Sunday, July 21, 2013

Drumroll Please......

The winner is.....Mini IVF!! I had pretty mixed feelings about both of the different treatment arms, but overall, am really thrilled that this is the route we are going.  My primary fears with conventional IVF were the multitude of shots and the amount of drugs that I would be pumping into my system.  That said, I also appreciated the long history of success with conventional IVF, and the  fact that I would have had a fresh transfer, likely more embryos to freeze, and two transferred. Mini IVF is a different ballgame. While it is relatively new in terms of treatment, the clinic and Dr's I am working with have really pioneered  this technology, so I feel that I am in excellent hands.

The appointment:
Last Tuesday I went in to the clinic at 8:00 am to turn over all of my screening results and medical records from my previous clinic. I also had a blood draw, ultrasound and pap. Dr.Z, the RE who has spent his career researching and perfecting Mini IVF, and who is running the study, is the Dr.who completed  my exam. He was so friendly and made me feel so comfortable, which put my mind at ease going into the randomization.  After all that was done, I went to work and tried to get stuff done for several hours until I was supposed to go back in the afternoon to find out what study arm I would be participating in. Let me tell you - shit wasn't gettin' done. It was a weird situation in which I felt like I was at that stage of drunkenness where I was slap- happy, but sure that serious trouble was right around the corner.
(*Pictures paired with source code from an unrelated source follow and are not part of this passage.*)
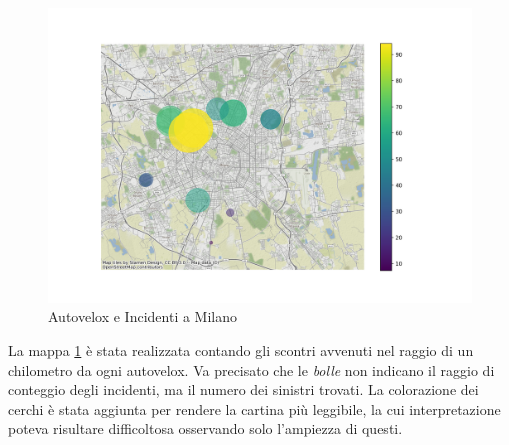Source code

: \documentclass[a4paper,12pt]{report}
\newcommand{\quotestyle}[1]{\textit{#1}}
\begin{document}
\begin{figure}
    \includegraphics[width=\linewidth]{../src/autovelox/autovelox_incidenti.png}
    \caption{Autovelox e Incidenti a Milano}
    \label{fig:autovelox-incidenti}
\end{figure}

La mappa \ref{fig:autovelox-incidenti} è stata realizzata contando gli scontri avvenuti 
nel raggio di un chilometro da ogni autovelox. 
Va precisato che le \quotestyle{bolle} non indicano il raggio di conteggio degli incidenti, ma 
il numero dei sinistri trovati. 
La colorazione dei cerchi è stata aggiunta per 
rendere la cartina più leggibile, la cui interpretazione poteva risultare difficoltosa 
osservando solo l'ampiezza di questi. 
\end{document}
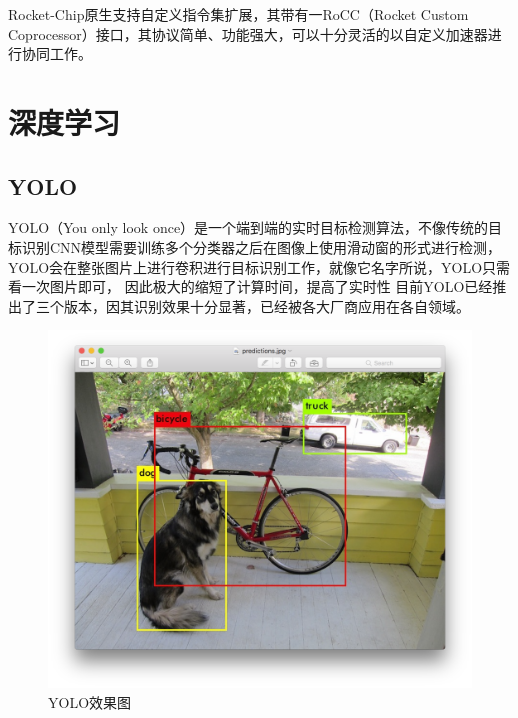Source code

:     Rocket-Chip原生支持自定义指令集扩展，其带有一RoCC（Rocket Custom Coprocessor）接口，其协议简单、功能强大，可以十分灵活的以自定义加速器进行协同工作。


\section{深度学习}
    \subsection{YOLO}
    YOLO（You only look once）是一个端到端的实时目标检测算法，不像传统的目标识别CNN模型需要训练多个分类器之后在图像上使用滑动窗的形式进行检测，YOLO会在整张图片上进行卷积进行目标识别工作，就像它名字所说，YOLO只需看一次图片即可，
    因此极大的缩短了计算时间，提高了实时性
    目前YOLO已经推出了三个版本，因其识别效果十分显著，已经被各大厂商应用在各自领域。
    \begin{figure}[h]
        \centering
        \includegraphics[scale=0.2]{../pdf/yolo.png}
        \caption{YOLO效果图}
        \label{}
    \end{figure}
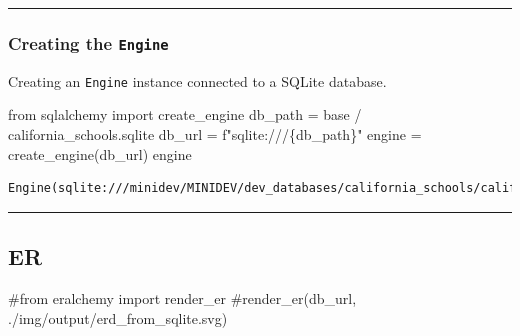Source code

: \documentclass[
  letterpaper,
  DIV=11,
  numbers=noendperiod]{scrartcl}
\newenvironment{Shaded}{\begin{snugshade}}{\end{snugshade}}
\newcommand{\CommentTok}[1]{\textcolor[rgb]{0.37,0.37,0.37}{#1}}
\newcommand{\ImportTok}[1]{\textcolor[rgb]{0.00,0.46,0.62}{#1}}
\newcommand{\NormalTok}[1]{\textcolor[rgb]{0.00,0.23,0.31}{#1}}
\newcommand{\OperatorTok}[1]{\textcolor[rgb]{0.37,0.37,0.37}{#1}}
\newcommand{\SpecialCharTok}[1]{\textcolor[rgb]{0.37,0.37,0.37}{#1}}
\newcommand{\SpecialStringTok}[1]{\textcolor[rgb]{0.13,0.47,0.30}{#1}}
\newcommand{\StringTok}[1]{\textcolor[rgb]{0.13,0.47,0.30}{#1}}
\begin{document}
\begin{center}\rule{0.5\linewidth}{0.5pt}\end{center}

\subsubsection{\texorpdfstring{Creating the
\texttt{Engine}}{Creating the Engine}}\label{creating-the-engine}

Creating an \texttt{Engine} instance connected to a SQLite database.

\begin{Shaded}
\begin{Highlighting}[]
\ImportTok{from}\NormalTok{ sqlalchemy }\ImportTok{import}\NormalTok{ create\_engine}
\NormalTok{db\_path }\OperatorTok{=}\NormalTok{ base }\OperatorTok{/} \StringTok{\textquotesingle{}california\_schools.sqlite\textquotesingle{}}
\NormalTok{db\_url }\OperatorTok{=} \SpecialStringTok{f"sqlite:///}\SpecialCharTok{\{}\NormalTok{db\_path}\SpecialCharTok{\}}\SpecialStringTok{"}
\NormalTok{engine }\OperatorTok{=}\NormalTok{ create\_engine(db\_url)}
\NormalTok{engine}
\end{Highlighting}
\end{Shaded}

\begin{verbatim}
Engine(sqlite:///minidev/MINIDEV/dev_databases/california_schools/california_schools.sqlite)
\end{verbatim}

\begin{center}\rule{0.5\linewidth}{0.5pt}\end{center}

\subsection{ER}\label{er}

\begin{Shaded}
\begin{Highlighting}[]
\CommentTok{\#from eralchemy import render\_er}
\CommentTok{\#render\_er(db\_url, \textquotesingle{}./img/output/erd\_from\_sqlite.svg\textquotesingle{})}
\end{Highlighting}
\end{Shaded}
\end{document}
Is that just me?

In any case, I went back in the afternoon, and the research coordinator pulled a numbered envelope out of a locked file cabinet, and ceremoniously waved it in the air before slicing it open and pulling out my fate. After learning about my treatment, the research coordinator got me all of my prescriptions for my meds and sent me on my way.

The treatment:
Starting that day, I began birth control pills (which seems hilariously counter-intuitive). I will be taking Generess for 14 days total, and 2 days after my last pill (July 31st), I will go in for another exam and begin  Clomid for 14 days, with the addition of 1-3 Follitism injections.  Beginning at day 10 of my cycle, I will have daily ultrasounds to monitor my follicles and best determine how to time the egg retrieval. When all looks good, I will use Syranel (nasal spray) to induce ovulation, and then will go in with DH to collect a semen sample, and retrieve the eggs. They said this should be around mid-August. Typically with Mini IVF, there are 5-7 eggs retrieved, but the hypothesis is that they are typically of an excellent quality.(Fingers crossed!)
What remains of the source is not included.